Your answer must be every line of the data that contains "small".
>>>>
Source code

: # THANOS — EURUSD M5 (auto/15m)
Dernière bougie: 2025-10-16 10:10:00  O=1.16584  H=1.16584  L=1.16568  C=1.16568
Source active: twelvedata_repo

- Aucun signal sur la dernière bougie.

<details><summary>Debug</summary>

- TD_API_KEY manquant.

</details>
<<<<
>>>>
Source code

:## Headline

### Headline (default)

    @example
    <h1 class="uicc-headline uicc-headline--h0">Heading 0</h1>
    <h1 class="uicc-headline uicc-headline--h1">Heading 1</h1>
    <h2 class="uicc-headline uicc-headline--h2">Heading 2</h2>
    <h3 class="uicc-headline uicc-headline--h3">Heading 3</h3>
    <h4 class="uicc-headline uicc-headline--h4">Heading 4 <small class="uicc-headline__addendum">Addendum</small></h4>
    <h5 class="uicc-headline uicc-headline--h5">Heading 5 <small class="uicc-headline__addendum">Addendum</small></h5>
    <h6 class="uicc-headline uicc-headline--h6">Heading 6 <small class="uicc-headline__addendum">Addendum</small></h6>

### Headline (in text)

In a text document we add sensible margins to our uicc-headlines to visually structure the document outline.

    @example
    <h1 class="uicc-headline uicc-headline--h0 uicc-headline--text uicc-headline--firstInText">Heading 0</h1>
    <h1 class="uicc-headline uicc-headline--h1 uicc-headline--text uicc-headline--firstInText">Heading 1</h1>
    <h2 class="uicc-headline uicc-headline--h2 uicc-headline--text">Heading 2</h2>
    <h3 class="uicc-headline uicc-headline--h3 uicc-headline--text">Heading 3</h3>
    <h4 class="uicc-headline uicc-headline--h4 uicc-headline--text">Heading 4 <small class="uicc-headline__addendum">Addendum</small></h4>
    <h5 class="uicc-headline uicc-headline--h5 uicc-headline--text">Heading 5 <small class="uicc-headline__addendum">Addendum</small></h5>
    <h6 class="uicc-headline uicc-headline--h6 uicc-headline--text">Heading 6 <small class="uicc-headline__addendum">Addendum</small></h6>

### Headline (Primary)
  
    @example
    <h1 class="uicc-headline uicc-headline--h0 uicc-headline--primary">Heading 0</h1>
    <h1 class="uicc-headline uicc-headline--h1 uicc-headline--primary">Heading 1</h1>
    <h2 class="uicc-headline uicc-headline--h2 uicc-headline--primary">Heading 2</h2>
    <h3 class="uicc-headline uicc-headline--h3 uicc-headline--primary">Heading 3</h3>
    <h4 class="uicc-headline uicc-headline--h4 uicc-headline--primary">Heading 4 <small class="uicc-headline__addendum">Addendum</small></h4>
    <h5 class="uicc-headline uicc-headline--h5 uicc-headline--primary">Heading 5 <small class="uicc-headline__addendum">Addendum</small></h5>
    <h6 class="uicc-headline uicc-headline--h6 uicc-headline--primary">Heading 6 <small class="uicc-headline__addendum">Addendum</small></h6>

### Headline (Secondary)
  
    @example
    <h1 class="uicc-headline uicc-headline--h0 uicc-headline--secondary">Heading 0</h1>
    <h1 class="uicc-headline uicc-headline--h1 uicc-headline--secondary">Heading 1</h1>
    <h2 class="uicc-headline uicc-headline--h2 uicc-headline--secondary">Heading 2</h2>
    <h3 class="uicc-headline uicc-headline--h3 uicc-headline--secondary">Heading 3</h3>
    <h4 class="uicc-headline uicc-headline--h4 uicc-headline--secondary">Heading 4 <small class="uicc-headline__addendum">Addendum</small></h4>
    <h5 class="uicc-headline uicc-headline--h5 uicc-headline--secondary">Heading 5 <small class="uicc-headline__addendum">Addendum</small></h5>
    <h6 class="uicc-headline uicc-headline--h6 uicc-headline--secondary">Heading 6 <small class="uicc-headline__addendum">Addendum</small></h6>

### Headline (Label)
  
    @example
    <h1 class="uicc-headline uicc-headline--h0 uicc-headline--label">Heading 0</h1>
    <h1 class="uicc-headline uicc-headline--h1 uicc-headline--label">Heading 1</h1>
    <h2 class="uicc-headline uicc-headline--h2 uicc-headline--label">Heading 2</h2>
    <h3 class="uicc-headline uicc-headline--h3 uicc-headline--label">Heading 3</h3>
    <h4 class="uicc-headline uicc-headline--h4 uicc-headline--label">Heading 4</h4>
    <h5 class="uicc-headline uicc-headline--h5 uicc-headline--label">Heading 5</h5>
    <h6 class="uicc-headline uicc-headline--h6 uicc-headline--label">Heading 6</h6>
<<<<
Answer space:
    <h4 class="uicc-headline uicc-headline--h4">Heading 4 <small class="uicc-headline__addendum">Addendum</small></h4>
    <h5 class="uicc-headline uicc-headline--h5">Heading 5 <small class="uicc-headline__addendum">Addendum</small></h5>
    <h6 class="uicc-headline uicc-headline--h6">Heading 6 <small class="uicc-headline__addendum">Addendum</small></h6>
    <h4 class="uicc-headline uicc-headline--h4 uicc-headline--text">Heading 4 <small class="uicc-headline__addendum">Addendum</small></h4>
    <h5 class="uicc-headline uicc-headline--h5 uicc-headline--text">Heading 5 <small class="uicc-headline__addendum">Addendum</small></h5>
    <h6 class="uicc-headline uicc-headline--h6 uicc-headline--text">Heading 6 <small class="uicc-headline__addendum">Addendum</small></h6>
    <h4 class="uicc-headline uicc-headline--h4 uicc-headline--primary">Heading 4 <small class="uicc-headline__addendum">Addendum</small></h4>
    <h5 class="uicc-headline uicc-headline--h5 uicc-headline--primary">Heading 5 <small class="uicc-headline__addendum">Addendum</small></h5>
    <h6 class="uicc-headline uicc-headline--h6 uicc-headline--primary">Heading 6 <small class="uicc-headline__addendum">Addendum</small></h6>
    <h4 class="uicc-headline uicc-headline--h4 uicc-headline--secondary">Heading 4 <small class="uicc-headline__addendum">Addendum</small></h4>
    <h5 class="uicc-headline uicc-headline--h5 uicc-headline--secondary">Heading 5 <small class="uicc-headline__addendum">Addendum</small></h5>
    <h6 class="uicc-headline uicc-headline--h6 uicc-headline--secondary">Heading 6 <small class="uicc-headline__addendum">Addendum</small></h6>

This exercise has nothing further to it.